Although Heraclitus argued for eternal change, his quasi-contemporary Parmenides made the radical suggestion that all change is an illusion, that the true underlying reality is eternally unchanging and of a single nature. Parmenides denoted this reality as το εν (The One). Parmenides' theory seemed implausible to many Greeks, but his student Zeno of Elea challenged them with several famous paradoxes. Aristotle resolved these paradoxes by developing the notion of an infinitely divisible continuum, and applying it to space and time.

The Indian philosopher Kanada, founder of the Vaisheshika school, developed a theory of atomism and proposed that light and heat were varieties of the same substance.[10] In the 5th century AD, the Buddhist atomist philosopher Dignāga proposed atoms to be point-sized, durationless, and made of energy. They denied the existence of substantial matter and proposed that movement consisted of momentary flashes of a stream of energy.[11]
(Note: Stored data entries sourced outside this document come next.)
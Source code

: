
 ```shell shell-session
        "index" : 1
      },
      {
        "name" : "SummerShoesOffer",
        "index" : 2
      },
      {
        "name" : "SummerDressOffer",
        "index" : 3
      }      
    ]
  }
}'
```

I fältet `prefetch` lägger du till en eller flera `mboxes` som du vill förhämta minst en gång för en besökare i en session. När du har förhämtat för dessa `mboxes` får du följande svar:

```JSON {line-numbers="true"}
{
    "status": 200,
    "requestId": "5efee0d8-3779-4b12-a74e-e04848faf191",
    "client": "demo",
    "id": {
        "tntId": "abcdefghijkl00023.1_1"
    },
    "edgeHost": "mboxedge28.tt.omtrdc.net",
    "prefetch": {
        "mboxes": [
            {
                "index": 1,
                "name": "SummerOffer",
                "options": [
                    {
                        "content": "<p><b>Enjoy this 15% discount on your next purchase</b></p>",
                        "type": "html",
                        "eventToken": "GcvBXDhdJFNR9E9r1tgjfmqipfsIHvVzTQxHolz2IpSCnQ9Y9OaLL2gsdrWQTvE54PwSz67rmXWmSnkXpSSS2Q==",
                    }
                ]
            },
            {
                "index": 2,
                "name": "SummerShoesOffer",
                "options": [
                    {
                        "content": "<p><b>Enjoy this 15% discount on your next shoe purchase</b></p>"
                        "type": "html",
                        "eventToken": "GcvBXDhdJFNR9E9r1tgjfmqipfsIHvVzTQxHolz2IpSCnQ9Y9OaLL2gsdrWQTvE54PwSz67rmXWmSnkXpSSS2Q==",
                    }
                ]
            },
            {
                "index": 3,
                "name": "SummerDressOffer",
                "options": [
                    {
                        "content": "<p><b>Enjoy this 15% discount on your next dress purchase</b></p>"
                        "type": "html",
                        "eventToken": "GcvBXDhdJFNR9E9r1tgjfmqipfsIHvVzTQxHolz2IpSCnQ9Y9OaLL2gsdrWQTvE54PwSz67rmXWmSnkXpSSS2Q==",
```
The theory of temporal finitism was inspired by the doctrine of creation shared by the three Abrahamic religions: Judaism, Christianity and Islam. The Christian philosopher, John Philoponus, presented the philosophical arguments against the ancient Greek notion of an infinite past. Philoponus' arguments against an infinite past were used by the early Muslim philosopher, Al-Kindi (Alkindus); the Jewish philosopher, Saadia Gaon (Saadia ben Joseph); and the Muslim theologian, Al-Ghazali (Algazel). They employed two logical arguments against an infinite past, the first being the "argument from the impossibility of the existence of an actual infinite", which states:[12]
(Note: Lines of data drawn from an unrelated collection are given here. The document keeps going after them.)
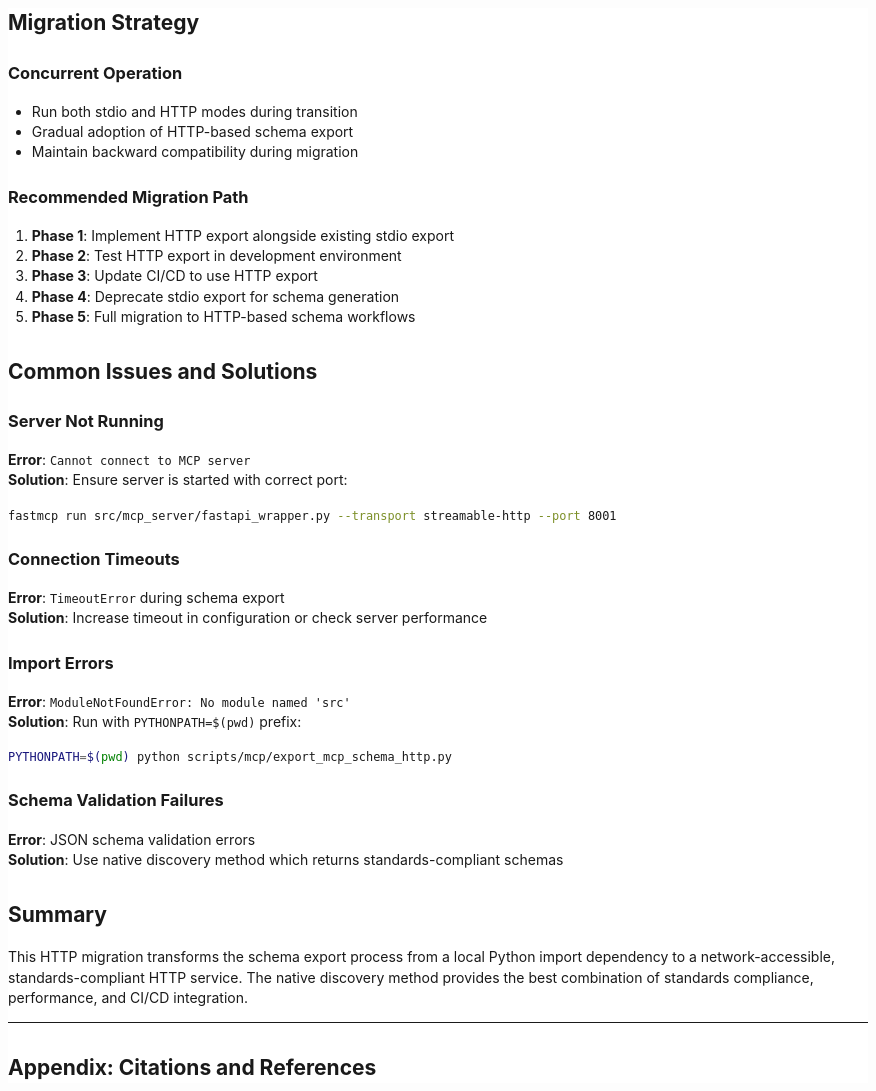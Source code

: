 ## Migration Strategy

### Concurrent Operation
- Run both stdio and HTTP modes during transition
- Gradual adoption of HTTP-based schema export
- Maintain backward compatibility during migration

### Recommended Migration Path
1. **Phase 1**: Implement HTTP export alongside existing stdio export
2. **Phase 2**: Test HTTP export in development environment  
3. **Phase 3**: Update CI/CD to use HTTP export
4. **Phase 4**: Deprecate stdio export for schema generation
5. **Phase 5**: Full migration to HTTP-based schema workflows

## Common Issues and Solutions

### Server Not Running
**Error**: `Cannot connect to MCP server`  
**Solution**: Ensure server is started with correct port:
```bash
fastmcp run src/mcp_server/fastapi_wrapper.py --transport streamable-http --port 8001
```

### Connection Timeouts
**Error**: `TimeoutError` during schema export  
**Solution**: Increase timeout in configuration or check server performance

### Import Errors
**Error**: `ModuleNotFoundError: No module named 'src'`  
**Solution**: Run with `PYTHONPATH=$(pwd)` prefix:
```bash
PYTHONPATH=$(pwd) python scripts/mcp/export_mcp_schema_http.py
```

### Schema Validation Failures
**Error**: JSON schema validation errors  
**Solution**: Use native discovery method which returns standards-compliant schemas

## Summary

This HTTP migration transforms the schema export process from a local Python import dependency to a network-accessible, standards-compliant HTTP service. The native discovery method provides the best combination of standards compliance, performance, and CI/CD integration.

---

## Appendix: Citations and References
"An actual infinite amount cannot exist."
"An infinite temporal regress of events is an actual infinite."
"  An infinite temporal regress of events cannot exist."

The second argument, the "argument from the impossibility of completing an actual infinite by successive addition", states:[12]
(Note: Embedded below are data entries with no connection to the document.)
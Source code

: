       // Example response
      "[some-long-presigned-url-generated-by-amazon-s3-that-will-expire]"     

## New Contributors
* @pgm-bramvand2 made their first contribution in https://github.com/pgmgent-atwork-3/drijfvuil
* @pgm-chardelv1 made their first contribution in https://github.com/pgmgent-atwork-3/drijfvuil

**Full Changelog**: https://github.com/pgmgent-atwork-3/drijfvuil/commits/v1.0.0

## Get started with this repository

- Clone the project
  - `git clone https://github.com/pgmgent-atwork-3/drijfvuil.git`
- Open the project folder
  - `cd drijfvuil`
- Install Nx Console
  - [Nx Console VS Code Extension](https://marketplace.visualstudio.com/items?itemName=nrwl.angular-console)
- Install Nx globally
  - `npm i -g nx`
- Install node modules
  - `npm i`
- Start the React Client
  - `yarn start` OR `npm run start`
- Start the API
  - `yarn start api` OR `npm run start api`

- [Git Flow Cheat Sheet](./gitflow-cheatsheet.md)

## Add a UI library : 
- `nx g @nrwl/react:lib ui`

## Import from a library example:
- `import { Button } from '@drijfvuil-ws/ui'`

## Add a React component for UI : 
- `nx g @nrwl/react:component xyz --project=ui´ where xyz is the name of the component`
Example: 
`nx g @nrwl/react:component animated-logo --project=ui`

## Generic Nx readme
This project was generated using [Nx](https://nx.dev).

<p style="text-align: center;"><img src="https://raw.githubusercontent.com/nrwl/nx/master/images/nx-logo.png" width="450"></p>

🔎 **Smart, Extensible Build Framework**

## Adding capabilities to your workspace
"An actual infinite cannot be completed by successive addition."
"The temporal series of past events has been completed by successive addition."
"  The temporal series of past events cannot be an actual infinite."

Both arguments were adopted by later Christian philosophers and theologians, and the second argument in particular became more famous after it was adopted by Immanuel Kant in his thesis of the first antinomy concerning time.[12]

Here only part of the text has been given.